The court's prosecution office issued a statement Thursday stressing its independence and mandate to prosecute crimes only when national authorities are unwilling or unable to do so. It followed a statement Wednesday night by the court's presidency that said the ICC "strives to maintain good working relationships with all relevant international and regional bodies, including the African Union".
The two statements underscored the sensitivity of the court's relationship with Africa, which was highlighted Monday in Ethiopia when African Union chairman Hailemariam Desalegn said leaders believe that ICC prosecutions "have degenerated into some kind of race hunt" of Africans.
All ongoing ICC cases focus on crimes committed in Africa — in Kenya, Uganda, Democratic Republic of Congo, Sudan, Central African Republic, Ivory Coast, Libya and Mali — leaving it open to frequent criticism for its focus on only one continent.
The court's presidency responded to that criticism by pointing out that, "the majority of the Court's current investigations were initiated following referrals or requests from the African States in question." Two others — in Sudan and Libya — were sent to the court by the United Nations Security Council.

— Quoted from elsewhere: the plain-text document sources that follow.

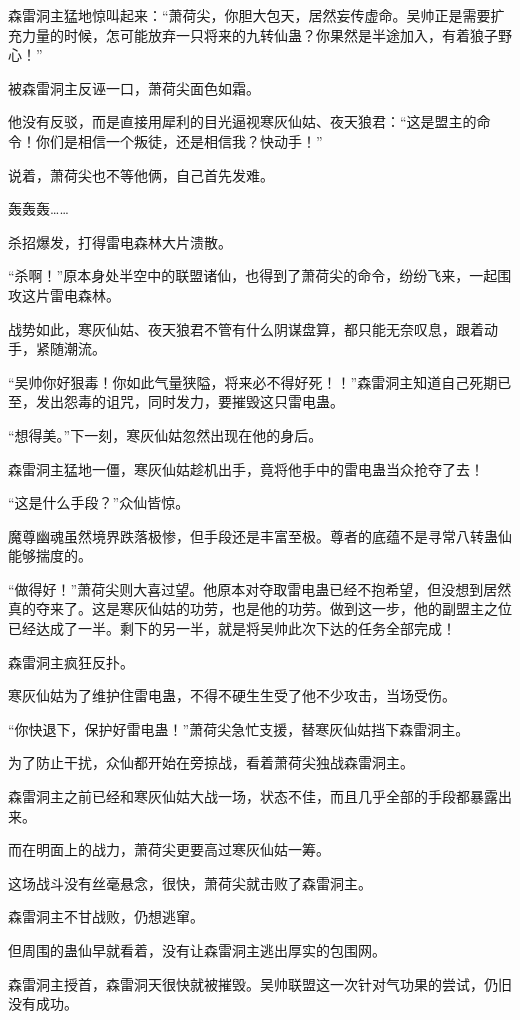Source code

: \begin{this_body}
森雷洞主猛地惊叫起来：“萧荷尖，你胆大包天，居然妄传虚命。吴帅正是需要扩充力量的时候，怎可能放弃一只将来的九转仙蛊？你果然是半途加入，有着狼子野心！”

被森雷洞主反诬一口，萧荷尖面色如霜。

他没有反驳，而是直接用犀利的目光逼视寒灰仙姑、夜天狼君：“这是盟主的命令！你们是相信一个叛徒，还是相信我？快动手！”

说着，萧荷尖也不等他俩，自己首先发难。

轰轰轰……

杀招爆发，打得雷电森林大片溃散。

“杀啊！”原本身处半空中的联盟诸仙，也得到了萧荷尖的命令，纷纷飞来，一起围攻这片雷电森林。

战势如此，寒灰仙姑、夜天狼君不管有什么阴谋盘算，都只能无奈叹息，跟着动手，紧随潮流。

“吴帅你好狠毒！你如此气量狭隘，将来必不得好死！！”森雷洞主知道自己死期已至，发出怨毒的诅咒，同时发力，要摧毁这只雷电蛊。

“想得美。”下一刻，寒灰仙姑忽然出现在他的身后。

森雷洞主猛地一僵，寒灰仙姑趁机出手，竟将他手中的雷电蛊当众抢夺了去！

“这是什么手段？”众仙皆惊。

魔尊幽魂虽然境界跌落极惨，但手段还是丰富至极。尊者的底蕴不是寻常八转蛊仙能够揣度的。

“做得好！”萧荷尖则大喜过望。他原本对夺取雷电蛊已经不抱希望，但没想到居然真的夺来了。这是寒灰仙姑的功劳，也是他的功劳。做到这一步，他的副盟主之位已经达成了一半。剩下的另一半，就是将吴帅此次下达的任务全部完成！

森雷洞主疯狂反扑。

寒灰仙姑为了维护住雷电蛊，不得不硬生生受了他不少攻击，当场受伤。

“你快退下，保护好雷电蛊！”萧荷尖急忙支援，替寒灰仙姑挡下森雷洞主。

为了防止干扰，众仙都开始在旁掠战，看着萧荷尖独战森雷洞主。

森雷洞主之前已经和寒灰仙姑大战一场，状态不佳，而且几乎全部的手段都暴露出来。

而在明面上的战力，萧荷尖更要高过寒灰仙姑一筹。

这场战斗没有丝毫悬念，很快，萧荷尖就击败了森雷洞主。

森雷洞主不甘战败，仍想逃窜。

但周围的蛊仙早就看着，没有让森雷洞主逃出厚实的包围网。

森雷洞主授首，森雷洞天很快就被摧毁。吴帅联盟这一次针对气功果的尝试，仍旧没有成功。


\end{this_body}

The court also strongly rebutted claims of race-based prosecutions.
"Decisions are taken independently on the basis of the law and the available evidence and are not based on regional or ethnic considerations," the ICC presidency statement said.

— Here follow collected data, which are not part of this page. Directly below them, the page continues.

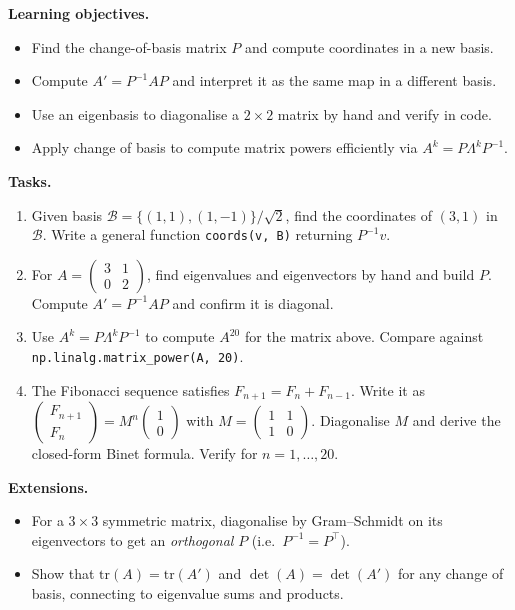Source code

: \documentclass[11pt, a4paper]{article}
\newcommand{\objectives}[1]{%
  \textbf{\color{prereqcolor}Learning objectives.}\vspace{2pt}
  \begin{itemize}[leftmargin=1.6em, itemsep=1pt] #1 \end{itemize}
}
\newcommand{\tasks}[1]{%
  \begin{taskbox}
  \textbf{\color{taskcolor}Tasks.}
  \begin{enumerate}[leftmargin=1.6em, itemsep=3pt] #1 \end{enumerate}
  \end{taskbox}
}
\newcommand{\extensions}[1]{%
  \textbf{\color{notecolor}Extensions.}
  \begin{itemize}[leftmargin=1.6em, itemsep=1pt] #1 \end{itemize}
}
\begin{document}
\objectives{
  \item Find the change-of-basis matrix $P$ and compute coordinates in a new basis.
  \item Compute $A' = P^{-1}AP$ and interpret it as the same map in a different basis.
  \item Use an eigenbasis to diagonalise a $2\times 2$ matrix by hand and verify in code.
  \item Apply change of basis to compute matrix powers efficiently via $A^k = P\Lambda^k P^{-1}$.
}

\tasks{
  \item Given basis $\mathcal{B} = \{(1,1),(1,-1)\}/\sqrt{2}$, find the coordinates
        of $(3,1)$ in $\mathcal{B}$.  Write a general function \texttt{coords(v, B)}
        returning $P^{-1}v$.
  \item For $A = \begin{pmatrix}3&1\\0&2\end{pmatrix}$, find eigenvalues and eigenvectors
        by hand and build $P$.  Compute $A' = P^{-1}AP$ and confirm it is diagonal.
  \item Use $A^k = P\Lambda^k P^{-1}$ to compute $A^{20}$ for the matrix above.
        Compare against \texttt{np.linalg.matrix\_power(A, 20)}.
  \item The Fibonacci sequence satisfies $F_{n+1} = F_n + F_{n-1}$.
        Write it as $\begin{pmatrix}F_{n+1}\\F_n\end{pmatrix}
        = M^n \begin{pmatrix}1\\0\end{pmatrix}$ with $M = \begin{pmatrix}1&1\\1&0\end{pmatrix}$.
        Diagonalise $M$ and derive the closed-form Binet formula.
        Verify for $n = 1, \ldots, 20$.
}

\extensions{
  \item For a $3\times 3$ symmetric matrix, diagonalise by Gram--Schmidt on its
        eigenvectors to get an \emph{orthogonal} $P$ (i.e.\ $P^{-1}=P^\top$).
  \item Show that $\mathrm{tr}(A) = \mathrm{tr}(A')$ and $\det(A) = \det(A')$
        for any change of basis, connecting to eigenvalue sums and products.
}

\end{document}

At their summit this week, African Union leaders agreed to press the United Nations to move the cases against Kenyan President Uhuru Kenyatta and his deputy William Ruto to Kenya instead of The Hague.

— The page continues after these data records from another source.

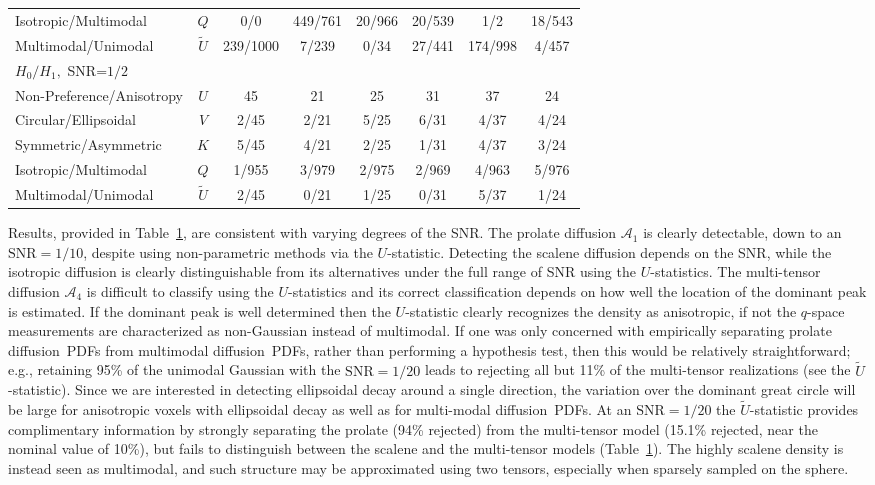 \documentclass[dvips,aoas,preprint]{imsart}
\numberwithin{equation}{section}
\theoremstyle{plain}
\newcommand{\cA}{\mathcal{A}}
\newcommand{\wt}[1]{\widetilde{#1}}
\begin{document}
\begin{table}[!htbp]
\begin{tabular}{lccccccc}
      Isotropic/Multimodal& $Q$ & 0/0 & 449/761 & 20/966  & 20/539&1/2  &18/543 \\ 
      Multimodal/Unimodal & $\wt{U}$ & 239/1000 & 7/239 & 0/34 & 27/441 & 174/998  & 4/457\\
      \hline
$H_0/H_1,$ SNR=$1/2$ & & & & & & & \\
\hline
      Non-Preference/Anisotropy & $U$ & 45 & 21 & 25 & 31 & 37 & 24\\ 
Circular/Ellipsoidal & $V$ & 2/45 & 2/21 & 5/25 & 6/31 & 4/37 & 4/24\\
        Symmetric/Asymmetric & $K$ & 5/45 & 4/21 & 2/25 & 1/31 & 4/37 & 3/24\\ 
      Isotropic/Multimodal& $Q$ & 1/955 & 3/979 & 2/975  &2/969& 4/963 &5/976 \\ 
      Multimodal/Unimodal & $\wt{U}$ & 2/45 & 0/21 & 1/25 &0/31  & 5/37  & 1/24\\
      \hline
      \hline
    \end{tabular}
  \label{testing}
\end{table}

Results, provided in Table~\ref{testing}, are consistent with varying
degrees of the SNR.  The prolate diffusion $\cA_1$ is clearly
detectable, down to an $\text{SNR}=1/10$, despite using non-parametric
methods via the $U$-statistic.  Detecting the scalene diffusion
depends on the SNR, while the isotropic diffusion is clearly
distinguishable from its alternatives under the full range of SNR
using the $U$-statistics.  The multi-tensor diffusion $\cA_4$ is
difficult to classify using the $U$-statistics and its correct
classification depends on how well the location of the dominant peak
is estimated.  If the dominant peak is well determined then the
$U$-statistic clearly recognizes the density as anisotropic, if not
the $q$-space measurements are characterized as non-Gaussian instead
of multimodal.  If one was only concerned with empirically separating
prolate diffusion~PDFs from multimodal diffusion~PDFs, rather than
performing a hypothesis test, then this would be relatively
straightforward; e.g., retaining 95\% of the unimodal Gaussian with
the $\text{SNR}=1/20$ leads to rejecting all but 11\% of the
multi-tensor realizations (see the $\tilde{U}$-statistic).  Since we
are interested in detecting ellipsoidal decay around a single
direction, the variation over the dominant great circle will be large
for anisotropic voxels with ellipsoidal decay as well as for
multi-modal diffusion~PDFs.  At an $\text{SNR}=1/20$ the
$\wt{U}$-statistic provides complimentary information by strongly
separating the prolate (94\% rejected) from the multi-tensor model
(15.1\% rejected, near the nominal value of 10\%), but fails to
distinguish between the scalene and the multi-tensor models
(Table~\ref{testing}).  The highly scalene density is instead seen as
multimodal, and such structure may be approximated using two tensors,
especially when sparsely sampled on the sphere.
\end{document}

The United Nations Security Council has the power to postpone cases at the ICC for a year, but has never exercised it.
Kenyatta and Ruto both face ICC trials for their alleged involvement in violence that erupted after Kenya's 2007 elections and left more than 1 000 people dead. They both insist they are innocent and have co-operated with the court by voluntarily appearing for hearings.
Prosecutors launched their investigation in Kenya in 2010 and Kenya challenged their jurisdiction a year later, but judges rejected Kenya's challenge and ruled that the prosecutions should continue in The Hague.
Meanwhile, the prosecution office said it is "ready to engage in any legal debate regarding its on-going cases in Kenya," but stressed that Kenya would have to persuade judges in The Hague to drop the case by proving to them that Kenyan authorities are conducting cases against the same suspects for the same crimes.